HOW TO COMPLETE THIS TASK: Look for the line that has "## Development" in the material below; please repeat it and every line after it, exactly, up to and including the line that has "Science Analyst with", and nothing else.

TASK INPUT:
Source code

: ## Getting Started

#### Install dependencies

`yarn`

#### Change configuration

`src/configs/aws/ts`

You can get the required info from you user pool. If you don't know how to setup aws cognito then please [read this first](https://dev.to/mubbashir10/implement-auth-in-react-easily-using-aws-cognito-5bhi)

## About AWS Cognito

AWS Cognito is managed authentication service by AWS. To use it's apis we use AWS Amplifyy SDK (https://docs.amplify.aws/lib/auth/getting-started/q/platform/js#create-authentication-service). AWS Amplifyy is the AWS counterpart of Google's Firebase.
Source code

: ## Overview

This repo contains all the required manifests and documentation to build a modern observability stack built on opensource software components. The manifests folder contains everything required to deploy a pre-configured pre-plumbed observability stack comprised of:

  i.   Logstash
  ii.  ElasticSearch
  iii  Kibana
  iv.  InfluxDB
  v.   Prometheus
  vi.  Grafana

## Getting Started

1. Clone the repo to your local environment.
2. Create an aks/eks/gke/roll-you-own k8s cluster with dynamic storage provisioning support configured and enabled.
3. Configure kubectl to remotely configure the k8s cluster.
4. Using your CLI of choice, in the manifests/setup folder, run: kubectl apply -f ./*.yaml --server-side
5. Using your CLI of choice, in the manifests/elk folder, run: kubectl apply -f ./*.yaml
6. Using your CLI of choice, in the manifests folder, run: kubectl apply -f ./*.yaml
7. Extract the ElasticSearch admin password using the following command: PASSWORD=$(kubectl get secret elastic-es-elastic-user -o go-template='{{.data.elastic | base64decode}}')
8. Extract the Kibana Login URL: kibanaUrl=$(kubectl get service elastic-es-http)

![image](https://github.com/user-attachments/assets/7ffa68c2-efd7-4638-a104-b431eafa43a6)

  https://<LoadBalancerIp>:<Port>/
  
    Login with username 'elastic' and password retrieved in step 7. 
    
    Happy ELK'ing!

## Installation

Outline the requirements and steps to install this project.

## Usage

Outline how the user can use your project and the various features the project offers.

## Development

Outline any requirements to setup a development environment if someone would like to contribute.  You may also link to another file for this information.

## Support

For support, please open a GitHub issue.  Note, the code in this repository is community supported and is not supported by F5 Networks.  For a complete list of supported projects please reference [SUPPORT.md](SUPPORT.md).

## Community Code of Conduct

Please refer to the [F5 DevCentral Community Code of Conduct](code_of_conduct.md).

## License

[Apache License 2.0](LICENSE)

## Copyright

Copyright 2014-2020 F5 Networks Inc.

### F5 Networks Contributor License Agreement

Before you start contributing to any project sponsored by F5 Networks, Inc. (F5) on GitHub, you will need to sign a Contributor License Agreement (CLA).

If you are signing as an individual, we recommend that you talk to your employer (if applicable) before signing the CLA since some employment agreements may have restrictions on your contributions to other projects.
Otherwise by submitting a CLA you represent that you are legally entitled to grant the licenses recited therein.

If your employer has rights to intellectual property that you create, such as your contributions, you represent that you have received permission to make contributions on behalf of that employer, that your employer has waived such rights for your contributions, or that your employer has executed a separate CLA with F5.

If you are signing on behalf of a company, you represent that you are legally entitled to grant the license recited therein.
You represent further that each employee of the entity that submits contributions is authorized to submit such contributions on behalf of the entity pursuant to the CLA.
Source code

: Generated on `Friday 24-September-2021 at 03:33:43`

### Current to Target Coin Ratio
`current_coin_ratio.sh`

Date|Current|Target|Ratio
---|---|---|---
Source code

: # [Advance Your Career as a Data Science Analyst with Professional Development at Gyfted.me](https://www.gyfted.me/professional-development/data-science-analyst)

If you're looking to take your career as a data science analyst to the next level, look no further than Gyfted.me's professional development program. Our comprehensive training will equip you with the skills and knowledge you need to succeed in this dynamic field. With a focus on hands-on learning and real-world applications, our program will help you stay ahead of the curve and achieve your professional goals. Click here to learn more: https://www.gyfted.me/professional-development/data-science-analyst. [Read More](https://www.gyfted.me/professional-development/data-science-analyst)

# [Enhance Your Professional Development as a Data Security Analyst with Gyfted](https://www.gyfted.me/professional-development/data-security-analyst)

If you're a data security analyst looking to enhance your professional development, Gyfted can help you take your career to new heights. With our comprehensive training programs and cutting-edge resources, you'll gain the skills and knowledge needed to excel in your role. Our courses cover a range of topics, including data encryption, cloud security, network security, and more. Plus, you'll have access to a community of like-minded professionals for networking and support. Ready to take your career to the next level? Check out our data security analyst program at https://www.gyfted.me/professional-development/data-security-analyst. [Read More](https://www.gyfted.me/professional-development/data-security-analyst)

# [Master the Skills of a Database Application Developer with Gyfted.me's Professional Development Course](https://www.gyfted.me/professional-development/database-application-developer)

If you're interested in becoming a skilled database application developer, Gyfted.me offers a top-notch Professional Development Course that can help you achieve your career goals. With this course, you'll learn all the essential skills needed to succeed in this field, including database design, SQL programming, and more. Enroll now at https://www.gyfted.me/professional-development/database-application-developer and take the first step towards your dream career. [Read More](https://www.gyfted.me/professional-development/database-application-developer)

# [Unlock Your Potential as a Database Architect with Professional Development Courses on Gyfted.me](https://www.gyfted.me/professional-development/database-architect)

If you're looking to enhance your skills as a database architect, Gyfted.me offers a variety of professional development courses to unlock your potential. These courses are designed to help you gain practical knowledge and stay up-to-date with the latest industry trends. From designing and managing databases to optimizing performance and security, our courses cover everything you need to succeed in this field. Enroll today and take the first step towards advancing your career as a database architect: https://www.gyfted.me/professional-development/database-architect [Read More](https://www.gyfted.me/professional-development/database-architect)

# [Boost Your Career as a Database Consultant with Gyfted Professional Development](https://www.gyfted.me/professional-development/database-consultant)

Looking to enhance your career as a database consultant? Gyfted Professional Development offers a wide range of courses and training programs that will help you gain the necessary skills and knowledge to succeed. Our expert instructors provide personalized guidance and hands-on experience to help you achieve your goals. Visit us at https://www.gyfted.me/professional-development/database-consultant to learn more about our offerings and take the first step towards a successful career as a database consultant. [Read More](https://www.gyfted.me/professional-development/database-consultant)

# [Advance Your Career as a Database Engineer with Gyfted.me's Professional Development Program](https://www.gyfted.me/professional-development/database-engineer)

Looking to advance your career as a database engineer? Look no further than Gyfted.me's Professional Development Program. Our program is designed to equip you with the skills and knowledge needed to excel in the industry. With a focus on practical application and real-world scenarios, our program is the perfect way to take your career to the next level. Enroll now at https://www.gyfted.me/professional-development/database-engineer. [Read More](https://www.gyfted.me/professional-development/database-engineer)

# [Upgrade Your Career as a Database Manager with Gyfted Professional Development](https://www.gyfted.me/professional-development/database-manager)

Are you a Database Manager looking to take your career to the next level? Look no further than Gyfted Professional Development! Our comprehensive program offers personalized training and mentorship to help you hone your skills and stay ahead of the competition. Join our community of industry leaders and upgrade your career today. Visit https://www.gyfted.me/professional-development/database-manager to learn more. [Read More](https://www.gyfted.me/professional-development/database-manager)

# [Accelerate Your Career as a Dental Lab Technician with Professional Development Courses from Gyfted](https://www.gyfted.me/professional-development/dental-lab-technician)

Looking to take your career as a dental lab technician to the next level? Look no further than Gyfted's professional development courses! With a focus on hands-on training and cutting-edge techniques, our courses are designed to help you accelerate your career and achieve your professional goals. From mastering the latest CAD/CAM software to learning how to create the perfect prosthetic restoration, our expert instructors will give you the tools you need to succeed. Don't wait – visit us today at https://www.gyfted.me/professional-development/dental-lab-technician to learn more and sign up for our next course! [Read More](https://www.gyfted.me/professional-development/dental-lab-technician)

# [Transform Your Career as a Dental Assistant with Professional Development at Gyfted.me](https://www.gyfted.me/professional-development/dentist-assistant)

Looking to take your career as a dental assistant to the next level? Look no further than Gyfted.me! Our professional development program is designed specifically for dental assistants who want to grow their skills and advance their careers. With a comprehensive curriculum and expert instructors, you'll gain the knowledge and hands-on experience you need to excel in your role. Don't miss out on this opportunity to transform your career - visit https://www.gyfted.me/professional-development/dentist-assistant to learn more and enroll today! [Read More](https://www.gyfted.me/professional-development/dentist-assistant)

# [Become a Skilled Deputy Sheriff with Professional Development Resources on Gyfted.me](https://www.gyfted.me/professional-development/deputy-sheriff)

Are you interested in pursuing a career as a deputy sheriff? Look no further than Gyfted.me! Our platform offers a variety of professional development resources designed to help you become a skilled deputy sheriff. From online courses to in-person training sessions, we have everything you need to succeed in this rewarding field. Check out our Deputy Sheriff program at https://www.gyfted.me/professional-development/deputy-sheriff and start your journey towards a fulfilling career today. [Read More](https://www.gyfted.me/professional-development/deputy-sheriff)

RESULT OF THIS TASK:
## Development

Outline any requirements to setup a development environment if someone would like to contribute.  You may also link to another file for this information.

## Support

For support, please open a GitHub issue.  Note, the code in this repository is community supported and is not supported by F5 Networks.  For a complete list of supported projects please reference [SUPPORT.md](SUPPORT.md).

## Community Code of Conduct

Please refer to the [F5 DevCentral Community Code of Conduct](code_of_conduct.md).

## License

[Apache License 2.0](LICENSE)

## Copyright

Copyright 2014-2020 F5 Networks Inc.

### F5 Networks Contributor License Agreement

Before you start contributing to any project sponsored by F5 Networks, Inc. (F5) on GitHub, you will need to sign a Contributor License Agreement (CLA).

If you are signing as an individual, we recommend that you talk to your employer (if applicable) before signing the CLA since some employment agreements may have restrictions on your contributions to other projects.
Otherwise by submitting a CLA you represent that you are legally entitled to grant the licenses recited therein.

If your employer has rights to intellectual property that you create, such as your contributions, you represent that you have received permission to make contributions on behalf of that employer, that your employer has waived such rights for your contributions, or that your employer has executed a separate CLA with F5.

If you are signing on behalf of a company, you represent that you are legally entitled to grant the license recited therein.
You represent further that each employee of the entity that submits contributions is authorized to submit such contributions on behalf of the entity pursuant to the CLA.
Source code

: Generated on `Friday 24-September-2021 at 03:33:43`

### Current to Target Coin Ratio
`current_coin_ratio.sh`

Date|Current|Target|Ratio
---|---|---|---
Source code

: # [Advance Your Career as a Data Science Analyst with Professional Development at Gyfted.me](https://www.gyfted.me/professional-development/data-science-analyst)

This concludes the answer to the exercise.